▶ _Exercise description_
Give back exactly the lines of the data below, starting with the line that has "and much more." and going on through the line that has "## 🎧 What I'm Listening To".

▶ _Data_
*** Block opens ***

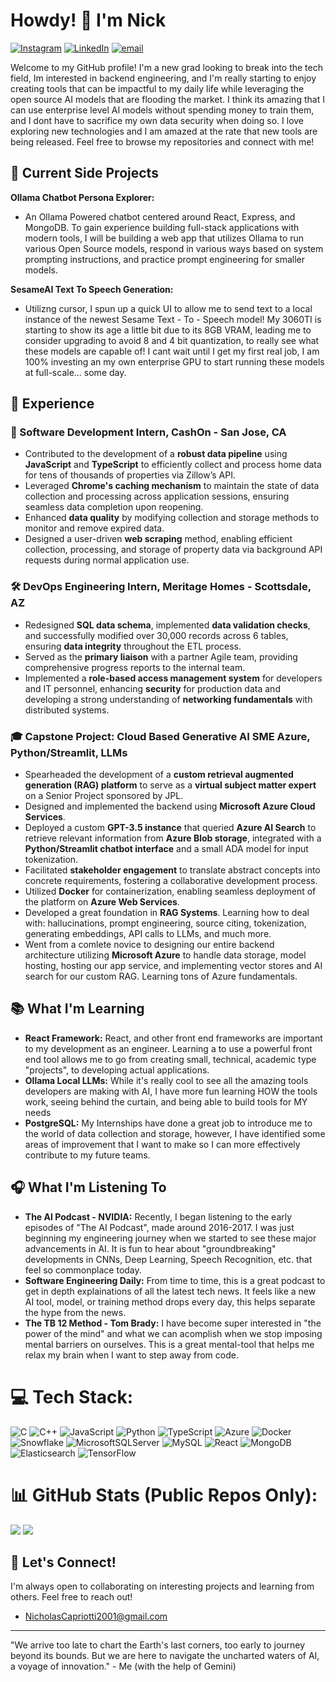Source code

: # Howdy! 👋 I'm Nick

[![Instagram](https://img.shields.io/badge/Instagram-%23E4405F.svg?logo=Instagram&logoColor=white)](https://instagram.com/nick.capriotti) [![LinkedIn](https://img.shields.io/badge/LinkedIn-%230077B5.svg?logo=linkedin&logoColor=white)](https://linkedin.com/in/https://www.linkedin.com/in/nicholas-capriotti-5775031b9/) [![email](https://img.shields.io/badge/Email-D14836?logo=gmail&logoColor=white)](mailto:NicholasCapriotti2001@gmail.com)

Welcome to my GitHub profile! I'm a new grad looking to break into the tech field, Im interested in backend engineering, and I'm really starting to enjoy creating tools that can be impactful to my daily life while leveraging the open source AI models that are flooding the market. I think its amazing that I can use enterprise level AI models without spending money to train them, and I dont have to sacrifice my own data security when doing so. I love exploring new technologies and I am amazed at the rate that new tools are being released.  Feel free to browse my repositories and connect with me! 


## 🚀 Current Side Projects


**Ollama Chatbot Persona Explorer:**  
*   An Ollama Powered chatbot centered around React, Express, and MongoDB. To gain experience building full-stack applications with modern tools, I will be building a web app that utilizes Ollama to run various Open Source models, respond in various ways based on system prompting instructions, and practice prompt engineering for smaller models.

**SesameAI Text To Speech Generation:**
*  Utilizng cursor, I spun up a quick UI to allow me to send text to a local instance of the newest Sesame Text - To - Speech model! My 3060TI is starting to show its age a little bit due to its 8GB VRAM, leading me to consider upgrading to avoid 8 and 4 bit quantization, to really see what these models are capable of! I cant wait until I get my first real job, I am 100% investing an my own enterprise GPU to start running these models at full-scale... some day.


## 💼 Experience

### 🚀 Software Development Intern, CashOn - San Jose, CA 

*  Contributed to the development of a **robust data pipeline** using **JavaScript** and **TypeScript** to efficiently collect and process home data for tens of thousands of properties via Zillow’s API.
*  Leveraged **Chrome's caching mechanism** to maintain the state of data collection and processing across application sessions, ensuring seamless data completion upon reopening.
*  Enhanced **data quality** by modifying collection and storage methods to monitor and remove expired data.
*  Designed a user-driven **web scraping** method, enabling efficient collection, processing, and storage of property data via background API requests during normal application use.

### 🛠️ DevOps Engineering Intern, Meritage Homes - Scottsdale, AZ 

*  Redesigned **SQL data schema**, implemented **data validation checks**, and successfully modified over 30,000 records across 6 tables, ensuring **data integrity** throughout the ETL process.
*  Served as the **primary liaison** with a partner Agile team, providing comprehensive progress reports to the internal team.
*  Implemented a **role-based access management system** for developers and IT personnel, enhancing **security** for production data and developing a strong understanding of **networking fundamentals** with distributed systems.

### 🎓 Capstone Project: Cloud Based Generative AI SME Azure, Python/Streamlit, LLMs

*  Spearheaded the development of a **custom retrieval augmented generation (RAG) platform** to serve as a **virtual subject matter expert** on a Senior Project sponsored by JPL.
*  Designed and implemented the backend using **Microsoft Azure Cloud Services**.
*  Deployed a custom **GPT-3.5 instance** that queried **Azure AI Search** to retrieve relevant information from **Azure Blob storage**, integrated with a **Python/Streamlit chatbot interface** and a small ADA model for input tokenization.
*  Facilitated **stakeholder engagement** to translate abstract concepts into concrete requirements, fostering a collaborative development process.
*  Utilized **Docker** for containerization, enabling seamless deployment of the platform on **Azure Web Services**.
*  Developed a great foundation in **RAG Systems**. Learning how to deal with: hallucinations, prompt engineering, source citing, tokenization, generating embeddings, API calls to LLMs, and much more.
*  Went from a comlete novice to designing our entire backend architecture utilizing **Microsoft Azure** to handle data storage, model hosting, hosting our app service, and implementing vector stores and AI search for our custom RAG. Learning tons of Azure fundamentals.




## 📚 What I'm Learning


*   **React Framework:** React, and other front end frameworks are important to my development as an engineer. Learning a to use a powerful front end tool allows me to go from creating small, technical, academic type "projects", to developing actual applications.
*   **Ollama Local LLMs:** While it's really cool to see all the amazing tools developers are making with AI, I have more fun learning HOW the tools work, seeing behind the curtain, and being able to build tools for MY needs
*   **PostgreSQL:** My Internships have done a great job to introduce me to the world of data collection and storage, however, I have identified some areas of improvement that I want to make so I can more effectively contribute to my future teams.
  
## 🎧 What I'm Listening To



*   **The AI Podcast - NVIDIA:** Recently, I began listening to the early episodes of "The AI Podcast", made around 2016-2017. I was just beginning my engineering journey when we started to see these major advancements in AI. It is fun to hear about "groundbreaking" developments in CNNs, Deep Learning, Speech Recognition, etc. that feel so commonplace today. 
*   **Software Engineering Daily:** From time to time, this is a great podcast to get in depth explainations of all the latest tech news. It feels like a new AI tool, model, or training method drops every day, this helps separate the hype from the news.
*   **The TB 12 Method - Tom Brady:** I have become super interested in "the power of the mind" and what we can acomplish when we stop imposing mental barriers on ourselves. This is a great mental-tool that helps me relax my brain when I want to step away from code.

# 💻 Tech Stack:
![C](https://img.shields.io/badge/c-%2300599C.svg?style=for-the-badge&logo=c&logoColor=white) ![C++](https://img.shields.io/badge/c++-%2300599C.svg?style=for-the-badge&logo=c%2B%2B&logoColor=white) ![JavaScript](https://img.shields.io/badge/javascript-%23323330.svg?style=for-the-badge&logo=javascript&logoColor=%23F7DF1E) ![Python](https://img.shields.io/badge/python-3670A0?style=for-the-badge&logo=python&logoColor=ffdd54) ![TypeScript](https://img.shields.io/badge/typescript-%23007ACC.svg?style=for-the-badge&logo=typescript&logoColor=white) ![Azure](https://img.shields.io/badge/azure-%230072C6.svg?style=for-the-badge&logo=microsoftazure&logoColor=white) ![Docker](https://img.shields.io/badge/docker-%230db7ed.svg?style=for-the-badge&logo=docker&logoColor=white) ![Snowflake](https://img.shields.io/badge/snowflake-%2329B5E8.svg?style=for-the-badge&logo=snowflake&logoColor=white) ![MicrosoftSQLServer](https://img.shields.io/badge/Microsoft%20SQL%20Server-CC2927?style=for-the-badge&logo=microsoft%20sql%20server&logoColor=white) ![MySQL](https://img.shields.io/badge/mysql-4479A1.svg?style=for-the-badge&logo=mysql&logoColor=white) ![React](https://img.shields.io/badge/react-%2320232a.svg?style=for-the-badge&logo=react&logoColor=%2361DAFB) ![MongoDB](https://img.shields.io/badge/MongoDB-%234ea94b.svg?style=for-the-badge&logo=mongodb&logoColor=white) ![Elasticsearch](https://img.shields.io/badge/elasticsearch-%230377CC.svg?style=for-the-badge&logo=elasticsearch&logoColor=white) ![TensorFlow](https://img.shields.io/badge/TensorFlow-%23FF6F00.svg?style=for-the-badge&logo=TensorFlow&logoColor=white)


# 📊 GitHub Stats (Public Repos Only):

![](https://nirzak-streak-stats.vercel.app/?user=My80vette&theme=dark&hide_border=false)
![](https://github-readme-stats.vercel.app/api/top-langs/?username=My80vette&theme=dark&hide_border=false&include_all_commits=true&count_private=true&layout=compact)



## 🤝 Let's Connect!
I'm always open to collaborating on interesting projects and learning from others.  Feel free to reach out!
*   NicholasCapriotti2001@gmail.com
---
"We arrive too late to chart the Earth's last corners, too early to journey beyond its bounds. But we are here to navigate the uncharted waters of AI, a voyage of innovation." - Me (with the help of Gemini)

*** Block closes ***

▶ _Result of the task_
*  Developed a great foundation in **RAG Systems**. Learning how to deal with: hallucinations, prompt engineering, source citing, tokenization, generating embeddings, API calls to LLMs, and much more.
*  Went from a comlete novice to designing our entire backend architecture utilizing **Microsoft Azure** to handle data storage, model hosting, hosting our app service, and implementing vector stores and AI search for our custom RAG. Learning tons of Azure fundamentals.




## 📚 What I'm Learning


*   **React Framework:** React, and other front end frameworks are important to my development as an engineer. Learning a to use a powerful front end tool allows me to go from creating small, technical, academic type "projects", to developing actual applications.
*   **Ollama Local LLMs:** While it's really cool to see all the amazing tools developers are making with AI, I have more fun learning HOW the tools work, seeing behind the curtain, and being able to build tools for MY needs
*   **PostgreSQL:** My Internships have done a great job to introduce me to the world of data collection and storage, however, I have identified some areas of improvement that I want to make so I can more effectively contribute to my future teams.
  
## 🎧 What I'm Listening To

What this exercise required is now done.